Nach Angaben Meyers lieferten irakische Soldaten am Dienstag morgen mehrere Kisten mit Dokumenten in dem Hotel ab, in dem die UNO-Inspektoren untergebracht sind. „Dies ist aber nicht dieselbe Menge, die sie konfisziert hatten“, sagte Meyer. „Wir vermuten, daß wichtige Dokumente nicht zurückgegeben wurden.“

Die UNO-Inspektoren hatten am Montag einige Unterlagen noch kopieren können, ehe irakische Sicherheitskräfte die bereits aus dem Gewerkschaftshaus in Bagdad herausgetragenen sieben Wagenladungen an Akten in ihren Besitz brachten. Die mehr als vierzig Fachleute der Vereinten Nationen wurden nach ihrer unangemeldeten Inspektion insgesamt zwölf Stunden lang festgehalten. Neben englischen Texten seien auch Dokumente in deutscher Sprache entdeckt worden, sagte der Leiter der UNO-Sonderkommission zur Ermittlung des irakischen Potentials an Massenvernichtungswaffen, Rolf Ekeus.

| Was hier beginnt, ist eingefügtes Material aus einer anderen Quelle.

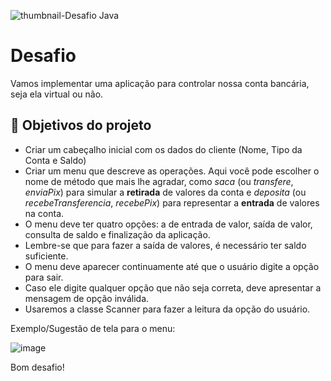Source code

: ![thumbnail-Desafio Java](https://user-images.githubusercontent.com/66698429/218160231-11c3a759-711e-484d-a856-b5977b065ec6.png)


# Desafio


Vamos implementar uma aplicação para controlar nossa conta bancária, seja ela virtual ou não. 

## 🔨 Objetivos do projeto

- Criar um cabeçalho inicial com os dados do cliente (Nome, Tipo da Conta e Saldo)
- Criar um menu que descreve as operações. Aqui você pode escolher o nome de método que mais lhe agradar, como *saca* (ou *transfere*, *enviaPix*) para simular a **retirada** de valores da conta
e *deposita* (ou *recebeTransferencia*, *recebePix*) para representar a **entrada** de valores na conta.
- O menu deve ter quatro opções: a de entrada de valor, saída de valor, consulta de saldo e finalização da aplicação.
- Lembre-se que para fazer a saída de valores, é necessário ter saldo suficiente.
- O menu deve aparecer continuamente até que o usuário digite a opção para sair.
- Caso ele digite qualquer opção que não seja correta, deve apresentar a mensagem de opção inválida.
- Usaremos a classe Scanner para fazer a leitura da opção do usuário.
<p></p>

Exemplo/Sugestão de tela para o menu: 

<p></p>

![image](https://user-images.githubusercontent.com/66698429/218162389-1b68a232-e91b-44ba-b7b3-317920d69ee1.png)



Bom desafio!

Das irakische Außenministerium erklärte, die Regierung habe die Dokumente nicht verstecken wollen, sondern lediglich auf der korrekten Ausstellung von Empfangsbestätigungen bestanden.

Der Sicherheitsrat der Vereinten Nationen wollte nach Angaben seines französischen Präsidenten Jean- Bernard Merimee am Dienstag seine Konsultationen über die Umsetzung des Waffenstillstandsabkommens im Irak fortsetzen. Merimee sagte, die UNO erwarte ein Schreiben aus Bagdad, in dem die irakische Regierung den Inspektoren die Genehmigung für Hubschrauberflüge erteilen werde. Irak ist aufgrund des nach dem Golfkrieg abgeschlossenen Waffenstillstandsabkommens verpflichtet, Massenvernichtungswaffen und Material, das zu deren Herstellung dienen kann, zu deklarieren und der Vernichtung zuzuführen.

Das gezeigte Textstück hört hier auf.